> [EXERCISE AIM] Below are several entries. Transcribe exactly those lines that fall from the one with "Luft geritzt |" through the one with "Three Hours |", end lines included.

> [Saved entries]

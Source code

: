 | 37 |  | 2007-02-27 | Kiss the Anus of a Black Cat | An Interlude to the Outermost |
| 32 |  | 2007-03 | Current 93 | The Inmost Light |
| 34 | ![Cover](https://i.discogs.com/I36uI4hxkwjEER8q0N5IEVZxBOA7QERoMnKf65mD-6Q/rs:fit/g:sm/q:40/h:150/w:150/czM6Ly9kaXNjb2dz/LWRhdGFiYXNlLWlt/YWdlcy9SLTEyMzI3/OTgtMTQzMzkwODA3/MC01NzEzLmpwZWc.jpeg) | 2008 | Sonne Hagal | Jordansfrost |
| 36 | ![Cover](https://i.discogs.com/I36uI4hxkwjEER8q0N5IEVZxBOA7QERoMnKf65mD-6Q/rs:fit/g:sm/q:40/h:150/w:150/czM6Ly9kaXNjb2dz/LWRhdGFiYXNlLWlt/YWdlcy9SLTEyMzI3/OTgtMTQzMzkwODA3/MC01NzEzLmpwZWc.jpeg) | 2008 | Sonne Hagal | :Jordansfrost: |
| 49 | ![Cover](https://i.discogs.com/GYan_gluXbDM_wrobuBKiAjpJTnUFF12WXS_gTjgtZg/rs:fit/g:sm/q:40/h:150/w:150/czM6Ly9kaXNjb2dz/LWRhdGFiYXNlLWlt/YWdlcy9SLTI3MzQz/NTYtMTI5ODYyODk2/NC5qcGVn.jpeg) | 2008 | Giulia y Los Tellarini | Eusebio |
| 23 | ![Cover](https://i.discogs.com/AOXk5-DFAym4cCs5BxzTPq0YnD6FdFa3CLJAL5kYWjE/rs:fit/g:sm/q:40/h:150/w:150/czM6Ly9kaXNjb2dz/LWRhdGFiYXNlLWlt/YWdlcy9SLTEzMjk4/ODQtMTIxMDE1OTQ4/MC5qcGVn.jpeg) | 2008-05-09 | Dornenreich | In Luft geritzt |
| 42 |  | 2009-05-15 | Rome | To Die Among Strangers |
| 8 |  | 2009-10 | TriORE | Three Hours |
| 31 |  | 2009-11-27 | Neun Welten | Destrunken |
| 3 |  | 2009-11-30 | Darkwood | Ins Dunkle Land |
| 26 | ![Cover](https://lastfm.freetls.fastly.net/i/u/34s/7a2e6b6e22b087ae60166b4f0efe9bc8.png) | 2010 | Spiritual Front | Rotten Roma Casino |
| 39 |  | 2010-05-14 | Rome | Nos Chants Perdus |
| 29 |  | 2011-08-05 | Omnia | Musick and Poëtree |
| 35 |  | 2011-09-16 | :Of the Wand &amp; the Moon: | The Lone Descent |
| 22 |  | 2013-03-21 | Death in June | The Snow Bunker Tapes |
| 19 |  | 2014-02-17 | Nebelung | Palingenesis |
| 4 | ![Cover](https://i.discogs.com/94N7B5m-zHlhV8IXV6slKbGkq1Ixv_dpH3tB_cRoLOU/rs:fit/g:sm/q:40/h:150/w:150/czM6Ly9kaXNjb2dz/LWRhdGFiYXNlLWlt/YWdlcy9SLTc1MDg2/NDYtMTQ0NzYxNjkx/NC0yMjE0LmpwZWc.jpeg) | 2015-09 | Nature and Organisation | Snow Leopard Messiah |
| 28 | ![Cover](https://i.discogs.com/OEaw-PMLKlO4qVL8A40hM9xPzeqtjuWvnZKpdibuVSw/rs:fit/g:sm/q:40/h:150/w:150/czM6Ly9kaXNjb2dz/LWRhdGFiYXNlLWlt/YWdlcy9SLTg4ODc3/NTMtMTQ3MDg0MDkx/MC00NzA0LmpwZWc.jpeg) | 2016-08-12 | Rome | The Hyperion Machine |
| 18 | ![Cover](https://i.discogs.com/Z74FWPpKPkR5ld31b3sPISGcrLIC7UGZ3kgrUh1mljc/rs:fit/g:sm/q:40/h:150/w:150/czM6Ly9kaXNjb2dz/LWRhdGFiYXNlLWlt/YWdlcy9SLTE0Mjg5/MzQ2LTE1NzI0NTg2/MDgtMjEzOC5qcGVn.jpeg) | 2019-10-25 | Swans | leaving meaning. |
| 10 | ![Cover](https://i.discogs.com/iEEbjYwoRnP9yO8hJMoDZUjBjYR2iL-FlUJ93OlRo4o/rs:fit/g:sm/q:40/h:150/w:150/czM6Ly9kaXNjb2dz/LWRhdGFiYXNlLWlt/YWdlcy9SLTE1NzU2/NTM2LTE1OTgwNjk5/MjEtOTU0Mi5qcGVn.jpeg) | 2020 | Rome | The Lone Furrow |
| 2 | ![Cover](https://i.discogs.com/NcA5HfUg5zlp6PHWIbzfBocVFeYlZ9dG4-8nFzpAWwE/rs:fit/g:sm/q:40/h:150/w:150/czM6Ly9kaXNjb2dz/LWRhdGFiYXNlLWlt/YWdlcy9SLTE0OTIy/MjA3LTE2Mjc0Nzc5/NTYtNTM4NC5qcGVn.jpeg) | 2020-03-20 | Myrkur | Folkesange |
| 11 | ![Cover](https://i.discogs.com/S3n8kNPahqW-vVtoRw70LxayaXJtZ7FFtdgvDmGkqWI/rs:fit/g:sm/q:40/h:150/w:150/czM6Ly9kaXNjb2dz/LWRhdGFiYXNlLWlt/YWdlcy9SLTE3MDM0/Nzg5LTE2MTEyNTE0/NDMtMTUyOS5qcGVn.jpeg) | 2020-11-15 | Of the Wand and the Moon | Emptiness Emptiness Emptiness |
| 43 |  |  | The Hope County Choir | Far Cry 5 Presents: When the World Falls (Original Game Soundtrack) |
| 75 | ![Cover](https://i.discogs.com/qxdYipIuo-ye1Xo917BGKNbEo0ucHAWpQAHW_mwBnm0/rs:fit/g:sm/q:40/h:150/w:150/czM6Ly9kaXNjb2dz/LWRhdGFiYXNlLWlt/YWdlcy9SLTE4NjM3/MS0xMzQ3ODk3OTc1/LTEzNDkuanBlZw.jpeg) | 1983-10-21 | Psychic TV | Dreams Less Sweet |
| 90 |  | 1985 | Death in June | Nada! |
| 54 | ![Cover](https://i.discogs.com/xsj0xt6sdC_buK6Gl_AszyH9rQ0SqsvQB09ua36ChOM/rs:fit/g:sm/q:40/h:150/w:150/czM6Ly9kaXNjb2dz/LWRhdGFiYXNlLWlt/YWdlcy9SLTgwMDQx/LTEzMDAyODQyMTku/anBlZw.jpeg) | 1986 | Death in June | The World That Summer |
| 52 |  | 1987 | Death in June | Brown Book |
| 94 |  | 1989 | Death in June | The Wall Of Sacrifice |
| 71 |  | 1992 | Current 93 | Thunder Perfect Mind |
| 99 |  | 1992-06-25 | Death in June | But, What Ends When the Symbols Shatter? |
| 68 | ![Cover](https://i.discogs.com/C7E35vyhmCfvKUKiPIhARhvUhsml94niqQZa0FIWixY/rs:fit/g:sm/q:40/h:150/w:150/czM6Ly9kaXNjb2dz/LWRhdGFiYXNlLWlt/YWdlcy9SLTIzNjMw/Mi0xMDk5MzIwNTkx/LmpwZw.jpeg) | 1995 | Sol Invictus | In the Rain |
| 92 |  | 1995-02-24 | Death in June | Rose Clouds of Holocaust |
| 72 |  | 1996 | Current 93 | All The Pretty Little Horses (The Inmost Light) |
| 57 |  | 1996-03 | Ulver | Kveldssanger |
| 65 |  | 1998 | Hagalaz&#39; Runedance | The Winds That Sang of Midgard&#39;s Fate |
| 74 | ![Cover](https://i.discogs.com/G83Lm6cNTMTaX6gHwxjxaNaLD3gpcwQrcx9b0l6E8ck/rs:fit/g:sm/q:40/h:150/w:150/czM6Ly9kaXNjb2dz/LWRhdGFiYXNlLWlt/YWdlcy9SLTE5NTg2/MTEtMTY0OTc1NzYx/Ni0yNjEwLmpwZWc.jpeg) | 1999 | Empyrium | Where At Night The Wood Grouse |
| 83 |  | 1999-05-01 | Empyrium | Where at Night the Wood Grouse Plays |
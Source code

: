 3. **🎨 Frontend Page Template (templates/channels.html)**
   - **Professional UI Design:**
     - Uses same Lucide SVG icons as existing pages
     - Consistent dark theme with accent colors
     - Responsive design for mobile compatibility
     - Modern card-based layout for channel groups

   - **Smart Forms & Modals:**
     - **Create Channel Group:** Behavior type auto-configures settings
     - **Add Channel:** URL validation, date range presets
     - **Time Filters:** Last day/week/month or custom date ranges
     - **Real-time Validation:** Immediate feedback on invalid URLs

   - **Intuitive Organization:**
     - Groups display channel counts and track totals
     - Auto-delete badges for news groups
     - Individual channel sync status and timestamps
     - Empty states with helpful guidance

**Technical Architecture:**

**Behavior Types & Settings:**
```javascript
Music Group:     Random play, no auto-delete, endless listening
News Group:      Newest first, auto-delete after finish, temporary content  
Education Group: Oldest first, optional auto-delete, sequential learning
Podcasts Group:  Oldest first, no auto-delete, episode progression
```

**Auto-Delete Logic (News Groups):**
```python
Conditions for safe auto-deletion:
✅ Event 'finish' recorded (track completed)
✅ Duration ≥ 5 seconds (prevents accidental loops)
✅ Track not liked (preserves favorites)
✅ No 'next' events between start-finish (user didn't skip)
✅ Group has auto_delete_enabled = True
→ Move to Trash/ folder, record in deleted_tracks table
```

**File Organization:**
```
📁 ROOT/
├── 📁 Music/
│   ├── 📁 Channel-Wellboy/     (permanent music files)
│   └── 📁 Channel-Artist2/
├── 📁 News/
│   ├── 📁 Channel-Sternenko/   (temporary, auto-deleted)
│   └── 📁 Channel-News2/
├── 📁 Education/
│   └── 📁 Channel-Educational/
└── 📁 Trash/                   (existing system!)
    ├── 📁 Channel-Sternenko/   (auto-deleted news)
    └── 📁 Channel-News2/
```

> [TASK OUTPUT]
| 23 | ![Cover](https://i.discogs.com/AOXk5-DFAym4cCs5BxzTPq0YnD6FdFa3CLJAL5kYWjE/rs:fit/g:sm/q:40/h:150/w:150/czM6Ly9kaXNjb2dz/LWRhdGFiYXNlLWlt/YWdlcy9SLTEzMjk4/ODQtMTIxMDE1OTQ4/MC5qcGVn.jpeg) | 2008-05-09 | Dornenreich | In Luft geritzt |
| 42 |  | 2009-05-15 | Rome | To Die Among Strangers |
| 8 |  | 2009-10 | TriORE | Three Hours |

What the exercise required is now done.